- Pictures paired with source code -
Start of Block

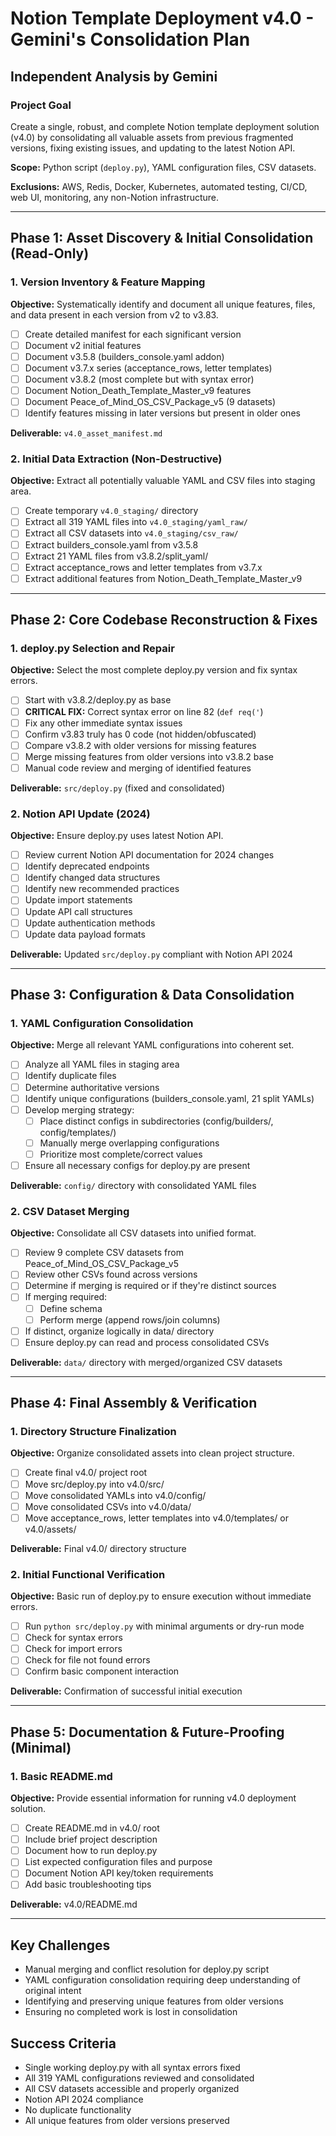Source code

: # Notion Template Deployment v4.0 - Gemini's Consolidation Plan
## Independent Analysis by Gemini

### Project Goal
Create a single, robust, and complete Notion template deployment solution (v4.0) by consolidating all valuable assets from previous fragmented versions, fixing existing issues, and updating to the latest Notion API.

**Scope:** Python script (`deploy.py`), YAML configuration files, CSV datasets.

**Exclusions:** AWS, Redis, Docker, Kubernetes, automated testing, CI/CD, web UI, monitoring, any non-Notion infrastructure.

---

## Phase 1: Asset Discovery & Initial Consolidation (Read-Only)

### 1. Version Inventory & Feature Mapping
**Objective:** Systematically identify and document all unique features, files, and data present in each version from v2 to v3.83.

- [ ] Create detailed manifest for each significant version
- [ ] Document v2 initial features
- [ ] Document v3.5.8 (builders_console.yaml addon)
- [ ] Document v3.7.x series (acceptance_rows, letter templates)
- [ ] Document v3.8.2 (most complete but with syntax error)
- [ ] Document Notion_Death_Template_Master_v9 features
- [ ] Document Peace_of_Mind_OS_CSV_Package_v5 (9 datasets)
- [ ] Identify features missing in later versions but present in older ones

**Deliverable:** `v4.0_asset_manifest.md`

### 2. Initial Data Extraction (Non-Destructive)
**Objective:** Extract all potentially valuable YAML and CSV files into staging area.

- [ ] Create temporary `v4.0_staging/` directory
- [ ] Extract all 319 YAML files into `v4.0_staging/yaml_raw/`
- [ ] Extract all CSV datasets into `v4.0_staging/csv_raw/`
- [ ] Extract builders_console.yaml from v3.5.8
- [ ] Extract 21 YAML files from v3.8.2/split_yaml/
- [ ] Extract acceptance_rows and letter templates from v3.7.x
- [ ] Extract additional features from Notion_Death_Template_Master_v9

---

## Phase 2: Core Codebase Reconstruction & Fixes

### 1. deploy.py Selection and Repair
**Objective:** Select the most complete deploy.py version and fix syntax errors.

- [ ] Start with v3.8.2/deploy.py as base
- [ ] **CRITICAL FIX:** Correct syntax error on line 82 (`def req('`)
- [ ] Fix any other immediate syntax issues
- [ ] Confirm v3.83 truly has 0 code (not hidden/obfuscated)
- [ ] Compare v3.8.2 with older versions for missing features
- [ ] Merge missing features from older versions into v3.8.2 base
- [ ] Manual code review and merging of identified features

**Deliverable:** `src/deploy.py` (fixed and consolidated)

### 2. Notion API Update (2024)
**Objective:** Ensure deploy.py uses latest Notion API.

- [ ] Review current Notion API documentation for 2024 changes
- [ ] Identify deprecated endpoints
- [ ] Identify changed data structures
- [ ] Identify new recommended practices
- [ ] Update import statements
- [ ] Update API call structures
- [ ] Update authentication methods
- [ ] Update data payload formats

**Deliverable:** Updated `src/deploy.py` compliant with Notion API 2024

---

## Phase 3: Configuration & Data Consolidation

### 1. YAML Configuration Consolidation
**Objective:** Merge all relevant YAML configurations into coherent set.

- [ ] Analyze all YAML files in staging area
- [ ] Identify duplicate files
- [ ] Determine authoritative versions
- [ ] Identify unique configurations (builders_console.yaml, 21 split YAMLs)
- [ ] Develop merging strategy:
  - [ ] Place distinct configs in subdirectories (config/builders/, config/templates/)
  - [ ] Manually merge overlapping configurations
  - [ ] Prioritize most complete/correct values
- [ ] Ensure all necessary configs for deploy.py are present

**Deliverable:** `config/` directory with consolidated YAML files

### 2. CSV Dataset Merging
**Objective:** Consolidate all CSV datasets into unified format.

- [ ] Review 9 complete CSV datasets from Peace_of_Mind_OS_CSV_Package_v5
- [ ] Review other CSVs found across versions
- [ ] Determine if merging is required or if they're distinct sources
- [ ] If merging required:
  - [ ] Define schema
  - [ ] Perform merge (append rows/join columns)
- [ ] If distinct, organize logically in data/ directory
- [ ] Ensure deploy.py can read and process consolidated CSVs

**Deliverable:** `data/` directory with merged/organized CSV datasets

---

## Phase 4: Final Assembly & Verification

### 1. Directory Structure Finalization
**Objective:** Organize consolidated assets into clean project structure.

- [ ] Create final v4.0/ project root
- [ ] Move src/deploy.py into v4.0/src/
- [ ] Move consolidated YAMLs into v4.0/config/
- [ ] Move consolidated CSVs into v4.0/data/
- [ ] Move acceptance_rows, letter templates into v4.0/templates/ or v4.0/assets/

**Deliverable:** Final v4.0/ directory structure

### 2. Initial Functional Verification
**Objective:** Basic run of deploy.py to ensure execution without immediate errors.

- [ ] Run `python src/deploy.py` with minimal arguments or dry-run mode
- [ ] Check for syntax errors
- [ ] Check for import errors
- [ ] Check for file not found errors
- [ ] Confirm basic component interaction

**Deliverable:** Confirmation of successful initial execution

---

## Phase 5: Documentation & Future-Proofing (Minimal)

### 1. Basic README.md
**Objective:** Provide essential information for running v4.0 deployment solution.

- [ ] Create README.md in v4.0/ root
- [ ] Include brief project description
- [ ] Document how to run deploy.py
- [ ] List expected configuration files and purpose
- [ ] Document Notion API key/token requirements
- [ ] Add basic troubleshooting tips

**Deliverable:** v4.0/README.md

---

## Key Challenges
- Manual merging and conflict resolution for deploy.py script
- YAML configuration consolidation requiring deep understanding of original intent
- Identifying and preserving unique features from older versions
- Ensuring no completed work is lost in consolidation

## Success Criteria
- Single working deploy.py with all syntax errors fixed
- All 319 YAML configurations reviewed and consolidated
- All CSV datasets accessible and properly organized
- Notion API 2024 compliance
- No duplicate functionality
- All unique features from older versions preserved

End of Block

- What the exercise asks -
Could you restate word for word the lines above from the one containing "- [ ] Include brief project description" through the one containing "- Manual merging", both included, and nothing else?

- Answer section -
- [ ] Include brief project description
- [ ] Document how to run deploy.py
- [ ] List expected configuration files and purpose
- [ ] Document Notion API key/token requirements
- [ ] Add basic troubleshooting tips

**Deliverable:** v4.0/README.md

---

## Key Challenges
- Manual merging and conflict resolution for deploy.py script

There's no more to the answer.